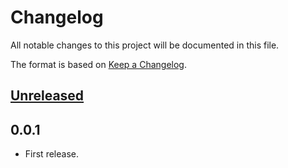 # Changelog

All notable changes to this project will be documented in this file.

The format is based on [Keep a Changelog](https://keepachangelog.com/en/1.0.0/).

## [Unreleased]

## 0.0.1

-   First release.

[unreleased]: https://github.com/frigus02/kyml/compare/v0.0.1...HEAD
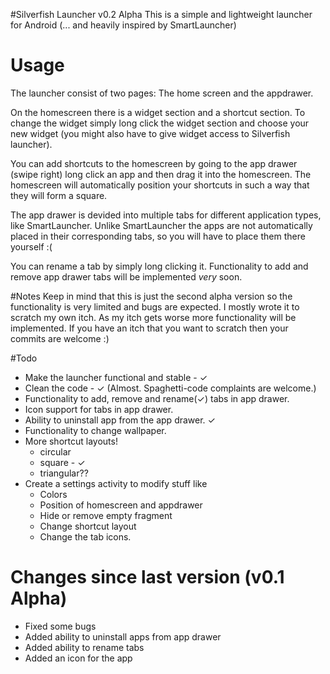 #Silverfish Launcher v0.2 Alpha
This is a simple and lightweight launcher for Android (... and heavily inspired by SmartLauncher)


# Usage
The launcher consist of two pages: The home screen and the appdrawer.


On the homescreen there is a widget section and a shortcut section.
To change the widget simply long click the widget section and choose your new widget (you might also have to give widget access to Silverfish launcher).


You can add shortcuts to the homescreen by going to the app drawer (swipe right) long click an app and then drag it into the homescreen. 
The homescreen will automatically position your shortcuts in such a way that they will form a square.


The app drawer is devided into multiple tabs for different application types, like SmartLauncher. Unlike SmartLauncher the apps are not automatically placed in their corresponding tabs, so you will have to place them there yourself :( 

You can rename a tab by simply long clicking it.
Functionality to add and remove app drawer tabs will be implemented *very* soon.

#Notes
Keep in mind that this is just the second alpha version so the functionality is very limited and bugs are expected. I mostly wrote it to scratch my own itch. As my itch gets worse more functionality will be implemented. If you have an itch that you want to scratch then your commits are welcome :)

#Todo 
* Make the launcher functional and stable - ✓
* Clean the code - ✓ (Almost. Spaghetti-code complaints are welcome.)
* Functionality to add, remove and rename(✓) tabs in app drawer.
* Icon support for tabs in app drawer.
* Ability to uninstall app from the app drawer. ✓
* Functionality to change wallpaper. 
* More shortcut layouts!
    - circular
    - square - ✓
    - triangular??
* Create a settings activity to modify stuff like
    - Colors
    - Position of homescreen and appdrawer
    - Hide or remove empty fragment
    - Change shortcut layout
    - Change the tab icons.

# Changes since last version (v0.1 Alpha)
* Fixed some bugs
* Added ability to uninstall apps from app drawer
* Added ability to rename tabs
* Added an icon for the app
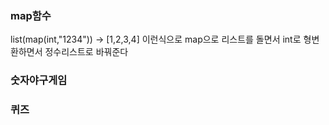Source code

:


### map함수  
list(map(int,\"1234"))
-> [1,2,3,4]
이런식으로 map으로 리스트를 돌면서 int로 형변환하면서 정수리스트로 바꿔준다

### 숫자야구게임





### 퀴즈 
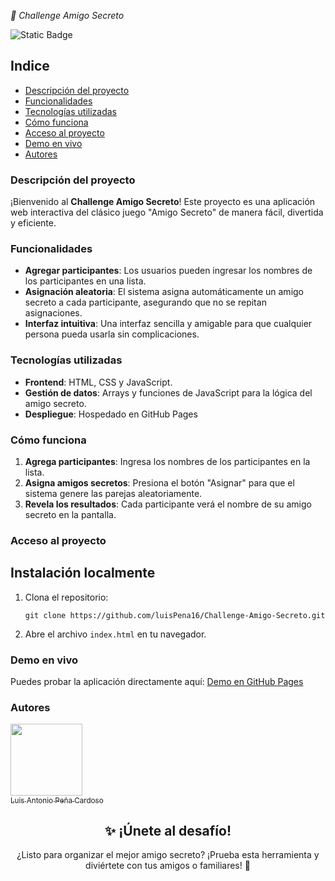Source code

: <em>🎁 Challenge Amigo Secreto </em>
<p align = "left">
<img alt="Static Badge" src="https://img.shields.io/badge/Status-Finish-Green">
</p>

## Indice
* [Descripción del proyecto](#descripción-del-proyecto)
* [Funcionalidades](#funcionalidades)
* [Tecnologías utilizadas](#Tecnologías-utilizadas)
* [Cómo funciona](#Cómo-funciona)
* [Acceso al proyecto](#Acceso-al-proyecto)
* [Demo en vivo](#Demo-en-vivo)
* [Autores](#Autores)

### Descripción del proyecto
<p> ¡Bienvenido al <strong>Challenge Amigo Secreto</strong>! Este proyecto es una aplicación web interactiva del clásico juego "Amigo Secreto" de manera fácil, divertida y eficiente.</p>

### Funcionalidades
<ul><li><strong>Agregar participantes</strong>: Los usuarios pueden ingresar los nombres de los participantes en una lista.</li>
  <li><strong>Asignación aleatoria</strong>: El sistema asigna automáticamente un amigo secreto a cada participante, asegurando que no se repitan asignaciones.</li>
  <li><strong>Interfaz intuitiva</strong>: Una interfaz sencilla y amigable para que cualquier persona pueda usarla sin complicaciones.</li></ul>

### Tecnologías utilizadas
<ul>
  <li><strong>Frontend</strong>: HTML, CSS y JavaScript.</li>
  <li><strong>Gestión de datos</strong>: Arrays y funciones de JavaScript para la lógica del amigo secreto.</li>
  <li><strong>Despliegue</strong>: Hospedado en GitHub Pages
</ul>

### Cómo funciona
<ol>
  <li><strong>Agrega participantes</strong>: Ingresa los nombres de los participantes en la lista.</li>
  <li><strong>Asigna amigos secretos</strong>: Presiona el botón "Asignar" para que el sistema genere las parejas aleatoriamente.</li>
  <li><strong>Revela los resultados</strong>: Cada participante verá el nombre de su amigo secreto en la pantalla.</li>
</ol>

### Acceso al proyecto
<h2>Instalación localmente</h2>
<ol>
  <li>Clona el repositorio:
    <pre><code>git clone https://github.com/luisPena16/Challenge-Amigo-Secreto.git</code></pre>
  </li>
  <li>Abre el archivo <code>index.html</code> en tu navegador.</li>
</ol>

### Demo en vivo
<p>
  Puedes probar la aplicación directamente aquí: <a href="https://luispena16.github.io/Challenge-Amigo-Secreto/">Demo en GitHub Pages</a>
</p>

### Autores
[<img src="https://avatars.githubusercontent.com/u/90632802?s=400&u=351dd497981ad68f4ca76e0db28bbde7c7461636&v=4" width=115><br><sub>Luis Antonio Peña Cardoso</sub>](https://github.com/luisPena16)


<h2 align="center">✨ ¡Únete al desafío!</h2>
<p align="center">
  ¿Listo para organizar el mejor amigo secreto? ¡Prueba esta herramienta y diviértete con tus amigos o familiares! 🎉
</p>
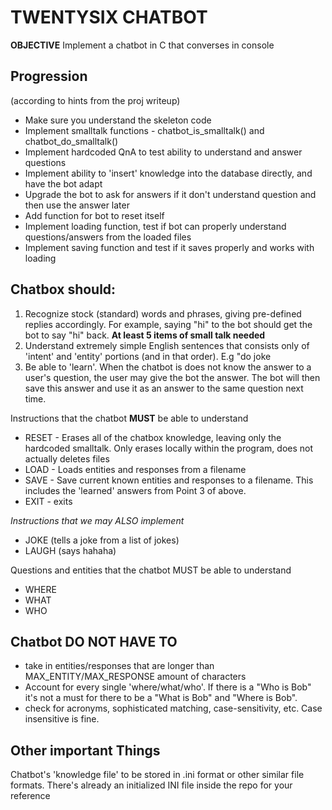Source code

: # TWENTYSIX CHATBOT

**OBJECTIVE**
Implement a chatbot in C that converses in console

## Progression

(according to hints from the proj writeup)

* Make sure you understand the skeleton code
* Implement smalltalk functions - chatbot_is_smalltalk() and chatbot_do_smalltalk()
* Implement hardcoded QnA to test ability to understand and answer questions
* Implement ability to 'insert' knowledge into the database directly, and have the bot adapt
* Upgrade the bot to ask for answers if it don't understand question and then use the answer later
* Add function for bot to reset itself
* Implement loading function, test if bot can properly understand questions/answers from the loaded files
* Implement saving function and test if it saves properly and works with loading

## Chatbox should:

1. Recognize stock (standard) words and phrases, giving pre-defined replies accordingly. For example, saying "hi" to the bot should get the bot to say "hi" back. **At least 5 items of small talk needed**
2. Understand extremely simple English sentences that consists only of 'intent' and 'entity' portions (and in that order). E.g "do joke
3. Be able to 'learn'. When the chatbot is does not know the answer to a user's question, the user may give the bot the answer. The bot will then save this answer and use it as an answer to the same question next time.

Instructions that the chatbot **MUST** be able to understand

* RESET - Erases all of the chatbox knowledge, leaving only the hardcoded smalltalk. Only erases locally within the program, does not actually deletes files
* LOAD <filename> - Loads entities and responses from a filename 
* SAVE <filename> - Save current known entities and responses to a filename. This includes the 'learned' answers from Point 3 of above.
* EXIT - exits

*Instructions that we may ALSO implement*

* JOKE (tells a joke from a list of jokes)
* LAUGH (says hahaha)

Questions and entities that the chatbot MUST be able to understand

* WHERE <noun>
* WHAT <noun>
* WHO <name>

## Chatbot DO NOT HAVE TO

* take in entities/responses that are longer than MAX_ENTITY/MAX_RESPONSE amount of characters
* Account for every single 'where/what/who'. If there is a "Who is Bob" it's not a must for there to be a "What is Bob" and "Where is Bob".
* check for acronyms, sophisticated matching, case-sensitivity, etc. Case insensitive is fine.

## Other important Things

Chatbot's 'knowledge file' to be stored in .ini format or other similar file formats. There's already an initialized INI file inside the repo for your reference
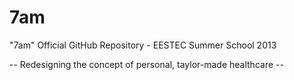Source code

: 7am
===

"7am" Official GitHub Repository - EESTEC Summer School 2013


-- Redesigning the concept of personal, taylor-made healthcare --
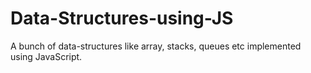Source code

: # Data-Structures-using-JS
A bunch of data-structures like array, stacks, queues etc implemented using JavaScript. 
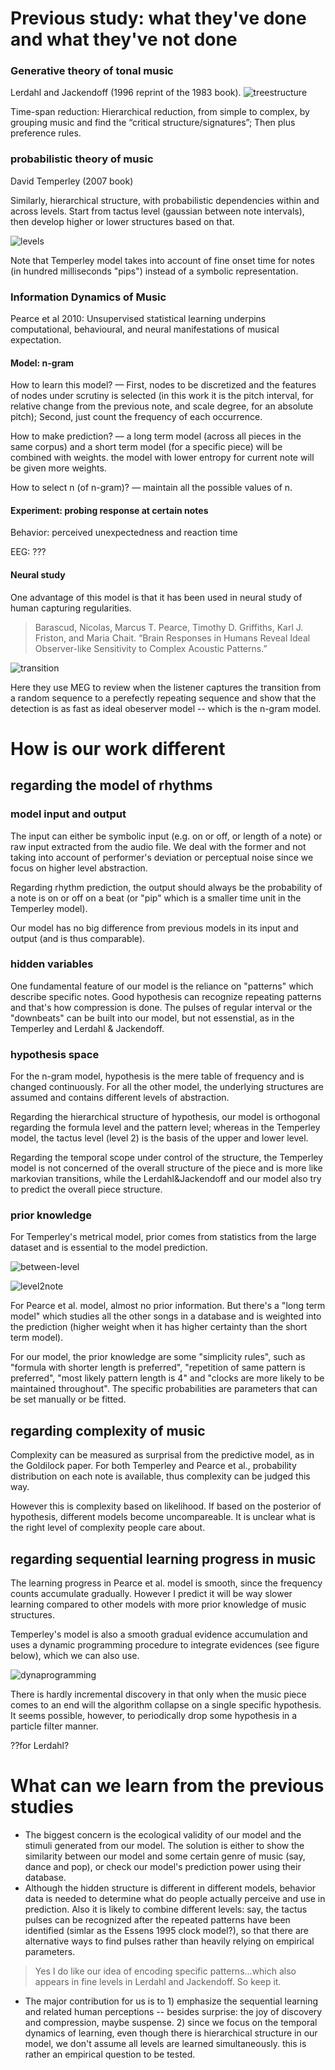 # Previous study: what they've done and what they've not done
### Generative theory of tonal music
Lerdahl and Jackendoff (1996 reprint of the 1983 book).
![treestructure](Lerdahl.jpg)

Time-span reduction: Hierarchical reduction, from simple to complex, by grouping music and find the “critical structure/signatures”; Then plus preference rules.

### probabilistic theory of music
David Temperley (2007 book)

Similarly, hierarchical structure, with probabilistic dependencies within and across levels. Start from tactus level (gaussian between note intervals), then develop higher or lower structures based on that.

![levels](Temperley.jpg)

Note that Temperley model takes into account of fine onset time for notes (in hundred milliseconds "pips") instead of a symbolic representation. 

### Information Dynamics of Music

Pearce et al 2010: Unsupervised statistical learning underpins computational, behavioural, and neural manifestations of musical expectation. 

#### Model: n-gram

How to learn this model? — First, nodes to be discretized and the features of nodes under scrutiny is selected (in this work it is the pitch interval, for relative change from the previous note, and scale degree, for an absolute pitch); Second, just count the frequency of each occurrence.

How to make prediction? — a long term model (across all pieces in the same corpus) and a short term model (for a specific piece) will be combined with weights. the model with lower entropy for current note will be given more weights.

How to select n (of n-gram)? — maintain all the possible values of n.

#### Experiment: probing response at certain notes

Behavior: perceived unexpectedness and reaction time

EEG: ???

#### Neural study

One advantage of this model is that it has been used in neural study of human capturing regularities.
> Barascud, Nicolas, Marcus T. Pearce, Timothy D. Griffiths, Karl J. Friston, and Maria Chait. “Brain Responses in Humans Reveal Ideal Observer-like Sensitivity to Complex Acoustic Patterns.” 

![transition](Barascud2016.png)

Here they use MEG to review when the listener captures the transition from a random sequence to a perefectly repeating sequence and show that the detection is as fast as ideal obeserver model -- which is the n-gram model.

# How is our work different
## regarding the model of rhythms
### model input and output
The input can either be symbolic input (e.g. on or off, or length of a note) or raw input extracted from the audio file. We deal with the former and not taking into account of performer's deviation or perceptual noise since we focus on higher level abstraction. 

Regarding rhythm prediction, the output should always be the probability of a note is on or off on a beat (or "pip" which is a smaller time unit in the Temperley model). 

Our model has no big difference from previous models in its input and output (and is thus comparable). 

### hidden variables
One fundamental feature of our model is the reliance on "patterns" which describe specific notes. Good hypothesis can recognize repeating patterns and that's how compression is done. The pulses of regular interval or the "downbeats" can be built into our model, but not essenstial, as in the Temperley and Lerdahl & Jackendoff.

### hypothesis space

For the n-gram model, hypothesis is the mere table of frequency and is changed continuously. For all the other model, the underlying structures are assumed and contains different levels of abstraction. 

Regarding the hierarchical structure of hypothesis, our model is orthogonal regarding the formula level and the pattern level; whereas in the Temperley model, the tactus level (level 2) is the basis of the upper and lower level.

Regarding the temporal scope under control of the structure, the Temperley model is not concerned of the overall structure of the piece and is more like markovian transitions, while the Lerdahl&Jackendoff and our model also try to predict the overall piece structure. 


### prior knowledge
For Temperley's metrical model, prior comes from statistics from the large dataset and is essential to the model prediction.

![between-level](Temperley_prior1.jpg)

![level2note](Temperley_prior2.jpg)

For Pearce et al. model, almost no prior information. But there's a "long term model" which studies all the other songs in a database and is weighted into the prediction (higher weight when it has higher certainty than the short term model).

For our model, the prior knowledge are some "simplicity rules", such as "formula with shorter length is preferred", "repetition of same pattern is preferred", "most likely pattern length is 4" and "clocks are more likely to be maintained throughout". The specific probabilities are parameters that can be set manually or be fitted.

## regarding complexity of music
Complexity can be measured as surprisal from the predictive model, as in the Goldilock paper. For both Temperley and Pearce et al., probability distribution on each note is available, thus complexity can be judged this way. 

However this is complexity based on likelihood. If based on the posterior of hypothesis, different models become uncompareable. It is unclear what is the right level of complexity people care about.

## regarding sequential learning progress in music
The learning progress in Pearce et al. model is smooth, since the frequency counts accumulate gradually. However I predict it will be way slower learning compared to other models with more prior knowledge of music structures.

Temperley's model is also a smooth gradual evidence accumulation and uses a dynamic programming procedure to integrate evidences (see figure below), which we can also use. 

![dynaprogramming](Temperley_dynaprogm.png)

There is hardly incremental discovery in that only when the music piece comes to an end will the algorithm collapse on a single specific hypothesis. It seems possible, however, to periodically drop some hypothesis in a particle filter manner. 

??for Lerdahl?


# What can we learn from the previous studies
- The biggest concern is the ecological validity of our model and the stimuli generated from our model. The solution is either to show the similarity between our model and some certain genre of music (say, dance and pop), or check our model's prediction power using their database.
- Although the hidden structure is different in different models, behavior data is needed to determine what do people actually perceive and use in prediction. Also it is likely to combine different levels: say, the tactus pulses can be recognized after the repeated patterns have been identified (simlar as the Essens 1995 clock model?), so that there are alternative ways to find pulses rather than heavily relying on empirical parameters. 

> Yes I do like our idea of encoding specific patterns...which also appears in fine levels in Lerdahl and Jackendoff. So keep it.

- The major contribution for us is to 1) emphasize the sequential learning and related human perceptions -- besides surprise: the joy of discovery and compression, maybe suspense. 2) since we focus on the temporal dynamics of learning, even though there is hierarchical structure in our model, we don't assume all levels are learned simultaneously. this is rather an empirical question to be tested.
┄┄┄┄┄┄
Your objective: Check every line above for the string "people", and copy the ones that have it.

Problem solution:
However this is complexity based on likelihood. If based on the posterior of hypothesis, different models become uncompareable. It is unclear what is the right level of complexity people care about.
- Although the hidden structure is different in different models, behavior data is needed to determine what do people actually perceive and use in prediction. Also it is likely to combine different levels: say, the tactus pulses can be recognized after the repeated patterns have been identified (simlar as the Essens 1995 clock model?), so that there are alternative ways to find pulses rather than heavily relying on empirical parameters. 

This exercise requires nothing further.